(Data)

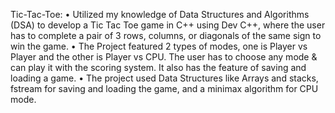 Tic-Tac-Toe:
•	Utilized my knowledge of Data Structures and Algorithms (DSA) to develop a Tic Tac Toe game in C++ using Dev C++, where the user has to complete a pair of 3 rows, columns, or diagonals of the same sign to win the game. 
•	The Project featured 2 types of modes, one is Player vs Player and the other is Player vs CPU. The user has to choose any mode & can play it with the scoring system. It also has the feature of saving and loading a game. 
•	The project used Data Structures like Arrays and stacks, fstream for saving and loading the game, and a minimax algorithm for CPU mode.

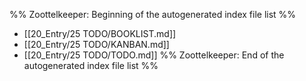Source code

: %% Zoottelkeeper: Beginning of the autogenerated index file list  %%
-  [[20_Entry/25 TODO/BOOKLIST.md]]
-  [[20_Entry/25 TODO/KANBAN.md]]
-  [[20_Entry/25 TODO/TODO.md]]
%% Zoottelkeeper: End of the autogenerated index file list  %%
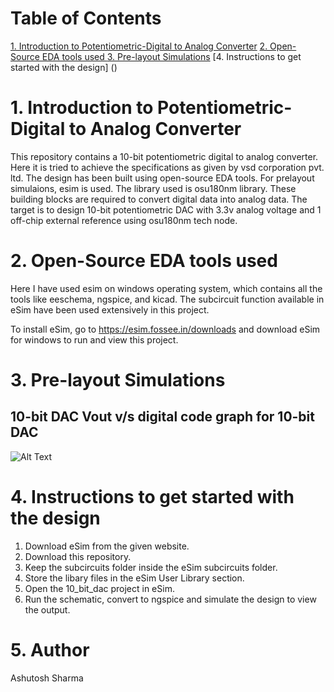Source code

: # Table of Contents
[1. Introduction to Potentiometric-Digital to Analog Converter](https://github.com/xzlashutosh/potentiometric-DAC/blob/master/README.md#introduction-to-potentiometric-dac) 
[2. Open-Source EDA tools used ]()
[3. Pre-layout Simulations]()
[4. Instructions to get started with the design] ()


# 1. Introduction to Potentiometric-Digital to Analog Converter
This repository contains a 10-bit potentiometric digital to analog converter. Here it is tried to achieve the specifications as given by vsd corporation pvt. ltd.
The design has been built using open-source EDA tools. For prelayout simulaions, esim is used. The library used is osu180nm library.
These building blocks are required to convert digital data into analog data.
The target is to design 10-bit potentiometric DAC with 3.3v analog voltage and 1 off-chip external reference using osu180nm tech node.

# 2. Open-Source EDA tools used 
Here I have used esim on windows operating system, which contains all the tools like eeschema, ngspice, and kicad. The subcircuit function available in eSim have been used extensively in this project.

To install eSim, go to https://esim.fossee.in/downloads and download eSim for windows to run and view this project.

# 3. Pre-layout Simulations

## 10-bit DAC Vout v/s digital code graph for 10-bit DAC

![Alt Text](https://user-images.githubusercontent.com/36560176/90026963-a144b200-dcd5-11ea-9dce-ddd0cde65bed.png)

# 4. Instructions to get started with the design
 1. Download eSim from the given website.
 2. Download this repository.
 3. Keep the subcircuits folder inside the eSim subcircuits folder.
 4. Store the libary files in the eSim User Library section.
 5. Open the 10_bit_dac project in eSim.
 6. Run the schematic, convert to ngspice and simulate the design to view the output.

# 5. Author 
Ashutosh Sharma
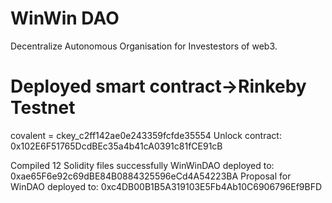 # WinWin DAO
Decentralize Autonomous Organisation for Investestors of web3. 

# Deployed smart contract->Rinkeby Testnet



covalent = ckey_c2ff142ae0e243359fcfde35554
Unlock contract: 0x102E6F51765DcdBEc35a4b41cA0391c81fCE91cB

Compiled 12 Solidity files successfully
WinWinDAO deployed to: 0xae65F6e92c69dBE84B0884325596eCd4A54223BA
Proposal for WinDAO deployed to: 0xc4DB00B1B5A319103E5Fb4Ab10C6906796Ef9BFD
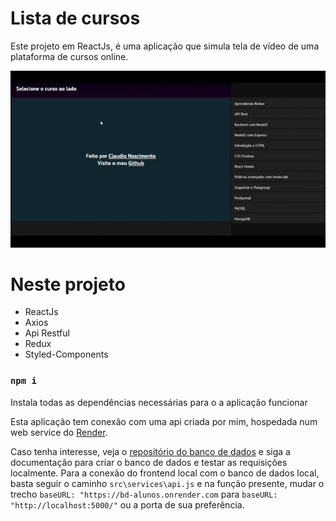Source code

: # Lista de cursos

Este projeto em ReactJs, é uma aplicação que simula tela de vídeo de uma plataforma de cursos online.

<p align="center">
<img width="870" src="src\assets\to_readme\202305181706.gif">
</p>

# Neste projeto

* ReactJs
* Axios
* Api Restful
* Redux
* Styled-Components

### `npm i`

Instala todas as dependências necessárias para o a aplicação funcionar

Esta aplicação tem conexão com uma api criada por mim, hospedada num web service do [Render](https://render.com/).

Caso tenha interesse, veja o [repositório do banco de dados](https://github.com/claudionsc/cursos-backend) e siga a documentação para criar o banco de dados e testar as requisições localmente. Para a conexão do frontend local com o banco de dados local, basta seguir o caminho `src\services\api.js` e na função presente, mudar o trecho `baseURL: "https://bd-alunos.onrender.com` para `baseURL: "http://localhost:5000/"` ou a porta de sua preferência. 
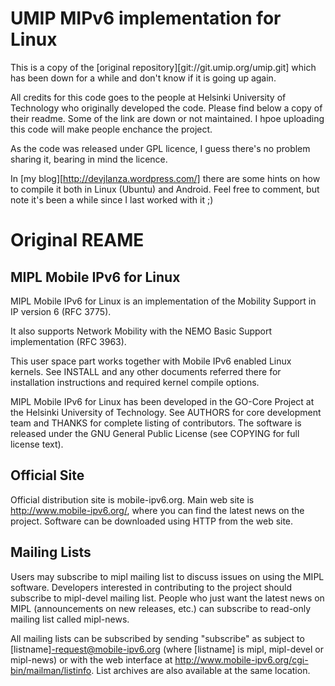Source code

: # UMIP MIPv6 implementation for Linux

This is a copy of the [original repository][git://git.umip.org/umip.git] which has been down for a while and don't know if it is going up again.

All credits for this code goes to the people at Helsinki University of Technology who originally developed the code. Please find below a copy of their readme. Some of the link are down or not maintained. I hpoe uploading this code will make people enchance the project.

As the code was released under GPL licence, I guess there's no problem sharing it, bearing in mind the licence.

In [my blog][http://devjlanza.wordpress.com/] there are some hints on how to compile it both in Linux (Ubuntu) and Android. Feel free to comment, but note it's been a while since I last worked with it ;)

# Original REAME

## MIPL Mobile IPv6 for Linux

  MIPL Mobile IPv6 for Linux is an implementation of the Mobility
  Support in IP version 6 (RFC 3775).

  It also supports Network Mobility with the NEMO Basic Support
  implementation (RFC 3963).
  
  This user space part works together with Mobile IPv6 enabled Linux
  kernels.  See INSTALL and any other documents referred there for
  installation instructions and required kernel compile options.

  MIPL Mobile IPv6 for Linux has been developed in the GO-Core Project
  at the Helsinki University of Technology.  See AUTHORS for core
  development team and THANKS for complete listing of contributors.
  The software is released under the GNU General Public License (see
  COPYING for full license text).

## Official Site

  Official distribution site is mobile-ipv6.org.  Main web site is
  http://www.mobile-ipv6.org/, where you can find the latest news on
  the project.  Software can be downloaded using HTTP from the web
  site.

## Mailing Lists

  Users may subscribe to mipl mailing list to discuss issues on using
  the MIPL software.  Developers interested in contributing to the
  project should subscribe to mipl-devel mailing list.  People who
  just want the latest news on MIPL (announcements on new releases,
  etc.) can subscribe to read-only mailing list called mipl-news.

  All mailing lists can be subscribed by sending "subscribe" as
  subject to [listname]-request@mobile-ipv6.org (where [listname] is
  mipl, mipl-devel or mipl-news) or with the web interface at
  http://www.mobile-ipv6.org/cgi-bin/mailman/listinfo.  List archives
  are also available at the same location.


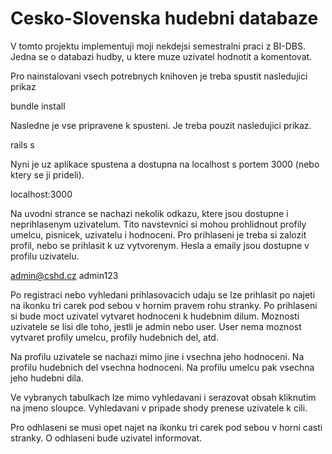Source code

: # Cesko-Slovenska hudebni databaze

V tomto projektu implementuji moji nekdejsi semestralni praci z BI-DBS. Jedna se o databazi hudby, u ktere muze uzivatel hodnotit a komentovat.

Pro nainstalovani vsech potrebnych knihoven je treba spustit nasledujici prikaz

bundle install

Nasledne je vse pripravene k spusteni. Je treba pouzit nasledujici prikaz.

rails s

Nyni je uz aplikace spustena a dostupna na localhost s portem 3000 (nebo ktery se ji prideli).

localhost:3000

Na uvodni strance se nachazi nekolik odkazu, ktere jsou dostupne i neprihlasenym uzivatelum. Tito navstevnici si mohou prohlidnout profily umelcu, pisnicek, uzivatelu i hodnoceni. Pro prihlaseni je treba si zalozit profil, nebo se prihlasit k uz vytvorenym. Hesla a emaily jsou dostupne v profilu uzivatelu. 

admin@cshd.cz
admin123

Po registraci nebo vyhledani prihlasovacich udaju se lze prihlasit po najeti na ikonku tri carek pod sebou v hornim pravem rohu stranky. Po prihlaseni si bude moct uzivatel vytvaret hodnoceni k hudebnim dilum. Moznosti uzivatele se lisi dle toho, jestli je admin nebo user. User nema moznost vytvaret profily umelcu, profily hudebnich del, atd. 

Na profilu uzivatele se nachazi mimo jine i vsechna jeho hodnoceni. Na profilu hudebnich del vsechna hodnoceni. Na profilu umelcu pak vsechna jeho hudebni dila. 

Ve vybranych tabulkach lze mimo vyhledavani i serazovat obsah kliknutim na jmeno sloupce. Vyhledavani v pripade shody prenese uzivatele k cili.

Pro odhlaseni se musi opet najet na ikonku tri carek pod sebou v horni casti stranky. O odhlaseni bude uzivatel informovat.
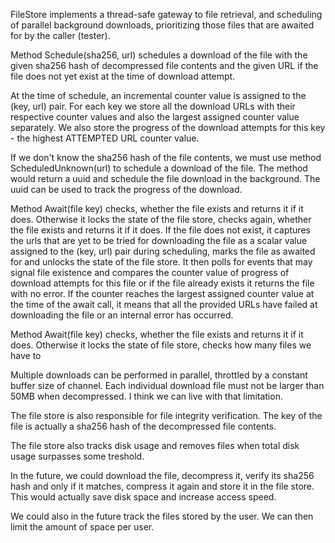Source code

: FileStore implements a thread-safe gateway to file
retrieval, and scheduling of parallel background downloads,
prioritizing those files that are awaited for by the caller
(tester).

Method Schedule(sha256, url) schedules a download of the
file with the given sha256 hash of decompressed file
contents and the given URL if the file does not yet exist at
the time of download attempt.

At the time of schedule, an incremental counter value is
assigned to the (key, url) pair. For each key we store all
the download URLs with their respective counter values and
also the largest assigned counter value separately. We also
store the progress of the download attempts for this key -
the highest ATTEMPTED URL counter value.

If we don't know the sha256 hash of the file contents, we
must use method ScheduledUnknown(url) to schedule a download
of the file. The method would return a uuid and schedule the
file download in the background. The uuid can be used to
track the progress of the download.

Method Await(file key) checks, whether the file exists and
returns it if it does. Otherwise it locks the state of the
file store, checks again, whether the file exists and
returns it if it does. If the file does not exist, it
captures the urls that are yet to be tried for downloading
the file as a scalar value assigned to the (key, url) pair
during scheduling, marks the file as awaited for and unlocks
the state of the file store. It then polls for events that
may signal file existence and compares the counter value of
progress of download attempts for this file or if the file
already exists it returns the file with no error. If the
counter reaches the largest assigned counter value at the
time of the await call, it means that all the provided URLs
have failed at downloading the file or an internal error has
occurred.

Method Await(file key) checks, whether the file exists and
returns it if it does. Otherwise it locks the state of file
store, checks how many files we have to

Multiple downloads can be performed in parallel, throttled
by a constant buffer size of channel. Each individual
download file must not be larger than 50MB when
decompressed. I think we can live with that limitation.

The file store is also responsible for file integrity
verification. The key of the file is actually a sha256 hash
of the decompressed file contents.

The file store also tracks disk usage and removes files when
total disk usage surpasses some treshold.

In the future, we could download the file, decompress it,
verify its sha256 hash and only if it matches, compress it
again and store it in the file store. This would actually
save disk space and increase access speed.

We could also in the future track the files stored by the
user. We can then limit the amount of space per user.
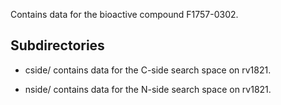 Contains data for the bioactive compound F1757-0302.

## Subdirectories

- cside/ contains data for the C-side search space on rv1821.

- nside/ contains data for the N-side search space on rv1821.

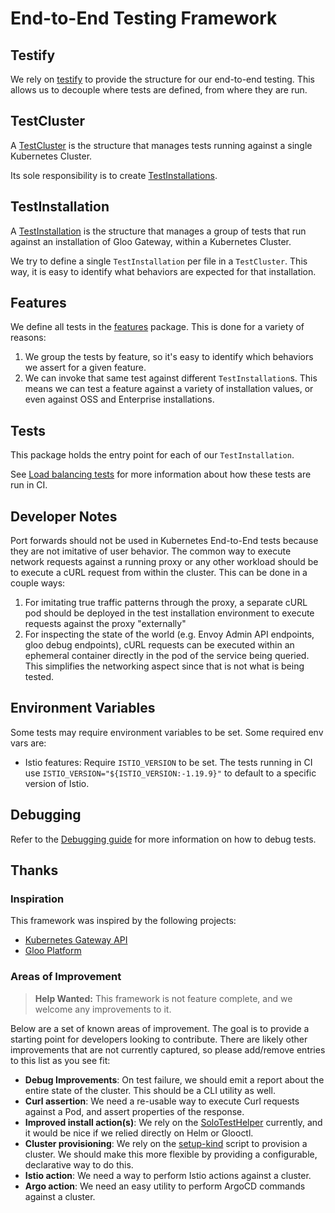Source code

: # End-to-End Testing Framework

## Testify
We rely on [testify](https://github.com/stretchr/testify) to provide the structure for our end-to-end testing. This allows us to decouple where tests are defined, from where they are run.

## TestCluster
A [TestCluster](./test.go) is the structure that manages tests running against a single Kubernetes Cluster.

Its sole responsibility is to create [TestInstallations](#testinstallation).

## TestInstallation
A [TestInstallation](./test.go) is the structure that manages a group of tests that run against an installation of Gloo Gateway, within a Kubernetes Cluster.

We try to define a single `TestInstallation` per file in a `TestCluster`. This way, it is easy to identify what behaviors are expected for that installation.

## Features
We define all tests in the [features](./features) package. This is done for a variety of reasons:
1. We group the tests by feature, so it's easy to identify which behaviors we assert for a given feature.
2. We can invoke that same test against different `TestInstallation`s. This means we can test a feature against a variety of installation values, or even against OSS and Enterprise installations.

## Tests
This package holds the entry point for each of our `TestInstallation`. 

See [Load balancing tests](./load_balancing_tests.md) for more information about how these tests are run in CI.

## Developer Notes
Port forwards should not be used in Kubernetes End-to-End tests because they are not imitative of user behavior. The common way to execute network requests against a running proxy or any other workload should be to execute a cURL request from within the cluster. This can be done in a couple ways:
1. For imitating true traffic patterns through the proxy, a separate cURL pod should be deployed in the test installation environment to execute requests against the proxy "externally"
2. For inspecting the state of the world (e.g. Envoy Admin API endpoints, gloo debug endpoints), cURL requests can be executed within an ephemeral container directly in the pod of the service being queried. This simplifies the networking aspect since that is not what is being tested.

## Environment Variables

Some tests may require environment variables to be set. Some required env vars are:

- Istio features: Require `ISTIO_VERSION` to be set. The tests running in CI use `ISTIO_VERSION="${ISTIO_VERSION:-1.19.9}"` to default to a specific version of Istio.

## Debugging

Refer to the [Debugging guide](./debugging.md) for more information on how to debug tests.

## Thanks

### Inspiration
This framework was inspired by the following projects:
- [Kubernetes Gateway API](https://github.com/kubernetes-sigs/gateway-api/tree/main/conformance)
- [Gloo Platform](https://github.com/solo-io/gloo-mesh-enterprise/tree/main/test/e2e)

### Areas of Improvement
> **Help Wanted:**
> This framework is not feature complete, and we welcome any improvements to it.

Below are a set of known areas of improvement. The goal is to provide a starting point for developers looking to contribute. There are likely other improvements that are not currently captured, so please add/remove entries to this list as you see fit:
- **Debug Improvements**: On test failure, we should emit a report about the entire state of the cluster. This should be a CLI utility as well.
- **Curl assertion**: We need a re-usable way to execute Curl requests against a Pod, and assert properties of the response.
- **Improved install action(s)**: We rely on the [SoloTestHelper](/test/kube2e/helper/install.go) currently, and it would be nice if we relied directly on Helm or Glooctl.
- **Cluster provisioning**: We rely on the [setup-kind](/ci/kind/setup-kind.sh) script to provision a cluster. We should make this more flexible by providing a configurable, declarative way to do this.
- **Istio action**: We need a way to perform Istio actions against a cluster.
- **Argo action**: We need an easy utility to perform ArgoCD commands against a cluster.
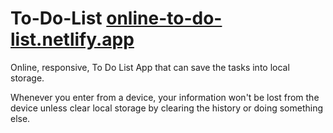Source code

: # To-Do-List <a href="https://online-to-do-list.netlify.app/">online-to-do-list.netlify.app</a>
Online, responsive, To Do List App that can save the tasks into local storage.

Whenever you enter from a device, your information won't be lost from the device unless clear local storage by clearing the history or doing something else.
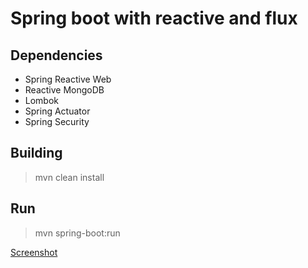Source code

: # Spring boot with reactive and flux

## Dependencies
- Spring Reactive Web
- Reactive MongoDB
- Lombok
- Spring Actuator
- Spring Security

## Building
> mvn clean install

## Run
> mvn spring-boot:run

[Screenshot](reactive-spring.png)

(End Data)

- **Assigned task**:
Look above for the line with "# 4. Instructions" and the line with "Instala todas as". Output those two and everything between them exactly, pictures excluded.

- **Answer section**:
# 4. Instructions to get started with the design
 1. Download eSim from the given website.
 2. Download this repository.
 3. Keep the subcircuits folder inside the eSim subcircuits folder.
 4. Store the libary files in the eSim User Library section.
 5. Open the 10_bit_dac project in eSim.
 6. Run the schematic, convert to ngspice and simulate the design to view the output.

# 5. Author 
Ashutosh Sharma
 # WinWin DAO
Decentralize Autonomous Organisation for Investestors of web3. 

# Deployed smart contract->Rinkeby Testnet



covalent = ckey_c2ff142ae0e243359fcfde35554
Unlock contract: 0x102E6F51765DcdBEc35a4b41cA0391c81fCE91cB

Compiled 12 Solidity files successfully
WinWinDAO deployed to: 0xae65F6e92c69dBE84B0884325596eCd4A54223BA
Proposal for WinDAO deployed to: 0xc4DB00B1B5A319103E5Fb4Ab10C6906796Ef9BFD
Source code

: # Lista de cursos

Este projeto em ReactJs, é uma aplicação que simula tela de vídeo de uma plataforma de cursos online.

<p align="center">
<img width="870" src="src\assets\to_readme\202305181706.gif">
</p>

# Neste projeto

* ReactJs
* Axios
* Api Restful
* Redux
* Styled-Components

### `npm i`

Instala todas as dependências necessárias para o a aplicação funcionar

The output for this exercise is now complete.